— WHAT YOU SHOULD DO —
Please transcribe exactly the lines from the first line of the records below through the line containing "1. Create a GitHub OAuth App", including both, and omit all pictures.

— Records excerpted from a collection —
==================================================
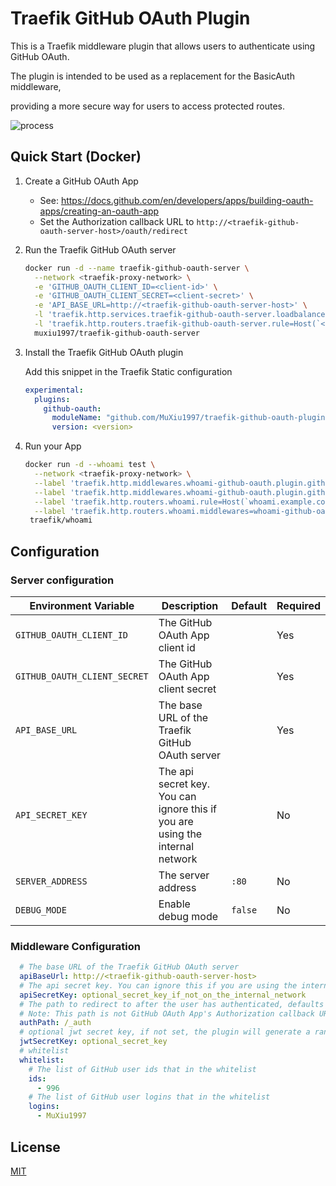 # Traefik GitHub OAuth Plugin

This is a Traefik middleware plugin that allows users to authenticate using GitHub OAuth.

The plugin is intended to be used as a replacement for the BasicAuth middleware,

providing a more secure way for users to access protected routes.

![process](https://user-images.githubusercontent.com/49554020/214670865-6930e4e6-effd-4bb6-85a0-1dff3d13716e.svg)

## Quick Start (Docker)

1. Create a GitHub OAuth App
    - See: https://docs.github.com/en/developers/apps/building-oauth-apps/creating-an-oauth-app
    - Set the Authorization callback URL to `http://<traefik-github-oauth-server-host>/oauth/redirect`

2. Run the Traefik GitHub OAuth server
   ``` sh
   docker run -d --name traefik-github-oauth-server \
     --network <traefik-proxy-network> \
     -e 'GITHUB_OAUTH_CLIENT_ID=<client-id>' \
     -e 'GITHUB_OAUTH_CLIENT_SECRET=<client-secret>' \
     -e 'API_BASE_URL=http://<traefik-github-oauth-server-host>' \
     -l 'traefik.http.services.traefik-github-oauth-server.loadbalancer.server.port=80' \
     -l 'traefik.http.routers.traefik-github-oauth-server.rule=Host(`<traefik-github-oauth-server-host>`)' \
     muxiu1997/traefik-github-oauth-server
   ```

3. Install the Traefik GitHub OAuth plugin

   Add this snippet in the Traefik Static configuration
   ```yaml
   experimental:
     plugins:
       github-oauth:
         moduleName: "github.com/MuXiu1997/traefik-github-oauth-plugin"
         version: <version>
   ```

4. Run your App
   ```sh
   docker run -d --whoami test \
     --network <traefik-proxy-network> \
     --label 'traefik.http.middlewares.whoami-github-oauth.plugin.github-oauth.apiBaseUrl=http://traefik-github-oauth-server' \
     --label 'traefik.http.middlewares.whoami-github-oauth.plugin.github-oauth.whitelist.logins[0]=MuXiu1997' \
     --label 'traefik.http.routers.whoami.rule=Host(`whoami.example.com`)' \
     --label 'traefik.http.routers.whoami.middlewares=whoami-github-oauth' \
    traefik/whoami
   ```

## Configuration
### Server configuration
| Environment Variable | Description | Default | Required |
| --- | --- | --- | --- |
| `GITHUB_OAUTH_CLIENT_ID` | The GitHub OAuth App client id | | Yes |
| `GITHUB_OAUTH_CLIENT_SECRET` | The GitHub OAuth App client secret | | Yes |
| `API_BASE_URL` | The base URL of the Traefik GitHub OAuth server | | Yes |
| `API_SECRET_KEY` | The api secret key. You can ignore this if you are using the internal network | | No |
| `SERVER_ADDRESS` | The server address | `:80` | No |
| `DEBUG_MODE` | Enable debug mode | `false` | No |

### Middleware Configuration
```yaml
  # The base URL of the Traefik GitHub OAuth server
  apiBaseUrl: http://<traefik-github-oauth-server-host>
  # The api secret key. You can ignore this if you are using the internal network
  apiSecretKey: optional_secret_key_if_not_on_the_internal_network
  # The path to redirect to after the user has authenticated, defaults to /_auth
  # Note: This path is not GitHub OAuth App's Authorization callback URL
  authPath: /_auth
  # optional jwt secret key, if not set, the plugin will generate a random key
  jwtSecretKey: optional_secret_key
  # whitelist
  whitelist:
    # The list of GitHub user ids that in the whitelist
    ids:
      - 996
    # The list of GitHub user logins that in the whitelist
    logins:
      - MuXiu1997
```

## License

[MIT](./LICENSE)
==================================================
— TASK OUTPUT —
 # Traefik GitHub OAuth Plugin

This is a Traefik middleware plugin that allows users to authenticate using GitHub OAuth.

The plugin is intended to be used as a replacement for the BasicAuth middleware,

providing a more secure way for users to access protected routes.

![process](https://user-images.githubusercontent.com/49554020/214670865-6930e4e6-effd-4bb6-85a0-1dff3d13716e.svg)

## Quick Start (Docker)

1. Create a GitHub OAuth App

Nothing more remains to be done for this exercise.